TASK PROMPT → Every line below from the one containing "parte; e baseado" through the one containing "do Tirano: procurar" must be transcribed exactly. Omit all lines outside that stretch.

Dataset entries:
# # # #

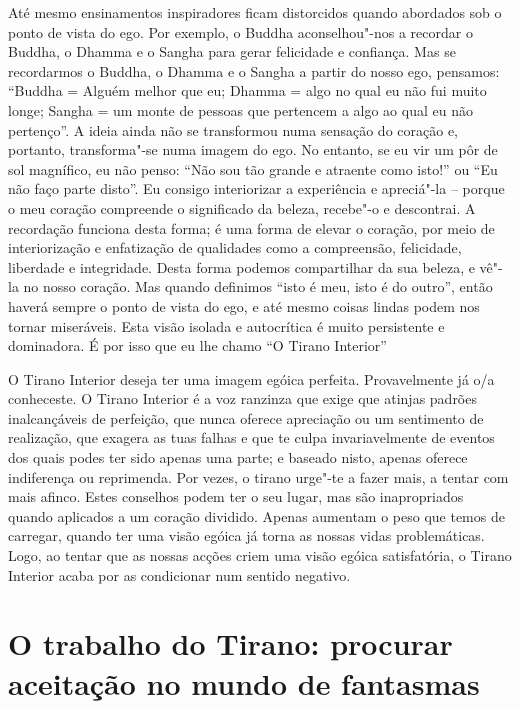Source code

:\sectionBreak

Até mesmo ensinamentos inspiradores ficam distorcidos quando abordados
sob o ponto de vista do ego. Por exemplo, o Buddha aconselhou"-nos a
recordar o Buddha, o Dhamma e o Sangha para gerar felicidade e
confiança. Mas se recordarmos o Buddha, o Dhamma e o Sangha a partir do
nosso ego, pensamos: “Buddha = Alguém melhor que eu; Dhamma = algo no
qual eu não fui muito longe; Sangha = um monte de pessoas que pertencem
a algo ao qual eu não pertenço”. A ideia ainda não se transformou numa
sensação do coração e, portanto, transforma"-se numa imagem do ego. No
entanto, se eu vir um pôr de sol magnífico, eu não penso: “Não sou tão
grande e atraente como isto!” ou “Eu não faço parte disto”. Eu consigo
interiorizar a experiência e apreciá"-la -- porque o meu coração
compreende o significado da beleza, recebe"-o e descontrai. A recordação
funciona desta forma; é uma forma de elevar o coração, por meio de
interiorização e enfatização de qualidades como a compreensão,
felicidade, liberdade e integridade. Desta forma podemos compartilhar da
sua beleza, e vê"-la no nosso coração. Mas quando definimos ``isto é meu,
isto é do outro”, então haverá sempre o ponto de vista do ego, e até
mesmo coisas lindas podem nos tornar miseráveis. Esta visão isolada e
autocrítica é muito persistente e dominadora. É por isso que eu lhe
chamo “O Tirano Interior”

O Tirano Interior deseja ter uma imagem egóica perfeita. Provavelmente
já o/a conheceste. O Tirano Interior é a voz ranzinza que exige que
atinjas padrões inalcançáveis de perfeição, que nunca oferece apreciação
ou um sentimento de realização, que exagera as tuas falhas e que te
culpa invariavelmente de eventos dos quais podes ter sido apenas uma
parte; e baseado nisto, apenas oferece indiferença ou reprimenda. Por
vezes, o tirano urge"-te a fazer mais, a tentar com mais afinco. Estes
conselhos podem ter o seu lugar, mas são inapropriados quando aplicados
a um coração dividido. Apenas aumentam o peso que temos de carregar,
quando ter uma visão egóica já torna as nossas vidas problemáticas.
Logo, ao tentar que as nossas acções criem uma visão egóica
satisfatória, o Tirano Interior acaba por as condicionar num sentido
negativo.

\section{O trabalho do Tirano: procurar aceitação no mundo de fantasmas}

# # # #

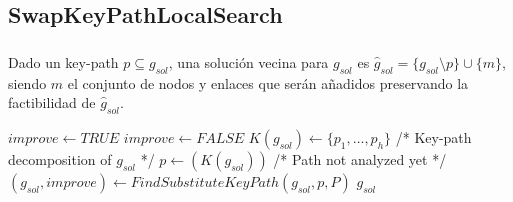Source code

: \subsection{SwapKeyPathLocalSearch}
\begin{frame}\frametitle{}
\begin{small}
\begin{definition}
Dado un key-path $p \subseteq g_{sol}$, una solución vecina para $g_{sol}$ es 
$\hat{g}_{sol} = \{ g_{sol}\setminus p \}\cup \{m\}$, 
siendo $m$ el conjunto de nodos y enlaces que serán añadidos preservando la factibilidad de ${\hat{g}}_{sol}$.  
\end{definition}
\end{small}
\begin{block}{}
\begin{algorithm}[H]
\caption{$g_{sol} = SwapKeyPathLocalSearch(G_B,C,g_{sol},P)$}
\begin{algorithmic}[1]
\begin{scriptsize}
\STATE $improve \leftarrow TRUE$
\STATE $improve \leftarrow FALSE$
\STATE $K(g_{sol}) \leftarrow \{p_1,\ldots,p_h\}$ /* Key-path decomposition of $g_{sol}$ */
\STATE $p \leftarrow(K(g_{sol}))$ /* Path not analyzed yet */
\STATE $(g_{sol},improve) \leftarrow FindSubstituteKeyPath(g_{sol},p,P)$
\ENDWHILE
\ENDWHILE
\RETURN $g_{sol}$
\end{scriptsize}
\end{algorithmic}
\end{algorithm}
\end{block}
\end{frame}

# # # #

TASK RESPONSE →
parte; e baseado nisto, apenas oferece indiferença ou reprimenda. Por
vezes, o tirano urge"-te a fazer mais, a tentar com mais afinco. Estes
conselhos podem ter o seu lugar, mas são inapropriados quando aplicados
a um coração dividido. Apenas aumentam o peso que temos de carregar,
quando ter uma visão egóica já torna as nossas vidas problemáticas.
Logo, ao tentar que as nossas acções criem uma visão egóica
satisfatória, o Tirano Interior acaba por as condicionar num sentido
negativo.

\section{O trabalho do Tirano: procurar aceitação no mundo de fantasmas}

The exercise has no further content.